The first change was made in regard to touch-downs. Rule 4 now reads, "when the ball is carried across the goal line, it shall be a touch-down at the place where it was carried across. In opponent's goal, this entitles to a try at goal; in player's own goal to a kick out." By the old rules the ball had to be actually touched down by a player before he could claim the ball as his. This always occasioned the roughest of play. Sometimes a player would seize the ball and then lay on his back, holding fast the ball all the time, in order to prevent his opponents from securing a touchdown. Men were often severely injured in this way.
Rule 11 makes it unnecessary for a man to cry "down" when he has the ball; the referee can say "down" whenever he thinks the tussle has gone far enough.
Rule 13, referring to maul in goal is struck out entirely. This will prevent the fierce fights which are made so often when the holder of the ball is tackled inside the goal line.
Rule 17, numbered 18 in old rules reads, "In every match there shall be one paid referee, and he absolute. The same referee shall officiate at all championship matches." This does away with the judges who in reality were little more than field captains, and often caused the referee much trouble.
Rule 18. "For intentional delay of game or off-side play, at first offence one point shall be given to opponents, at second offence, one more point, and the offender dismissed from the field. For intentional violation of rules 16 and 27 (referring to off-side play, hacking, throttling, butting, tripping up, etc.) a player shall be disqualified and two points given to the other side." This treatment of off-side and unfair play will prevent the many tricks which are often permitted on the foot-ball field. Intentional delay of the game also gives the opponents points and the offender is sent from the field.
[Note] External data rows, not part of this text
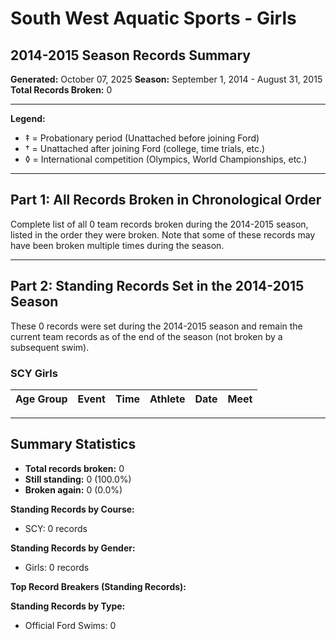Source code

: # South West Aquatic Sports - Girls
## 2014-2015 Season Records Summary

**Generated:** October 07, 2025
**Season:** September 1, 2014 - August 31, 2015
**Total Records Broken:** 0

---

**Legend:**
- ‡ = Probationary period (Unattached before joining Ford)
- † = Unattached after joining Ford (college, time trials, etc.)
- ◊ = International competition (Olympics, World Championships, etc.)

---

## Part 1: All Records Broken in Chronological Order

Complete list of all 0 team records broken during the 2014-2015 season,
listed in the order they were broken. Note that some of these records may have
been broken multiple times during the season.

---

## Part 2: Standing Records Set in the 2014-2015 Season

These 0 records were set during the 2014-2015 season and remain
the current team records as of the end of the season (not broken by a subsequent swim).

### SCY Girls

| Age Group | Event | Time | Athlete | Date | Meet |
|-----------|-------|------|---------|------|------|


---

## Summary Statistics

- **Total records broken:** 0
- **Still standing:** 0 (100.0%)
- **Broken again:** 0 (0.0%)

**Standing Records by Course:**
- SCY: 0 records

**Standing Records by Gender:**
- Girls: 0 records

**Top Record Breakers (Standing Records):**

**Standing Records by Type:**
- Official Ford Swims: 0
Rule 21, add, "Either side refusing to play within five minutes after ordered to by the referee, shall forfeit the game." This rule was made necessary on account of the delay at the Princeton-Yale game in New York.
Rule 31 makes it impossible for the man who receives the ball when snapped back from a "down" or thrown back from a "fair" to carry the ball forward under any circumstances.
Rule 33, referring to maul in goal is omitted.
By a perusal of the above changes, it will be found that the referee is given almost unlimited power; he can declare the ball "down" whenever he sees fit, disqualify a player for off-side or unnecessarily rough play, and declare a game forfeited if either side should seek to gain anything by delay. He is absolute, no one can question his decisions, and he is unhampered by judges. With the proper man as referee, there is no reason why the game should not be entirely freed from its objectionable features.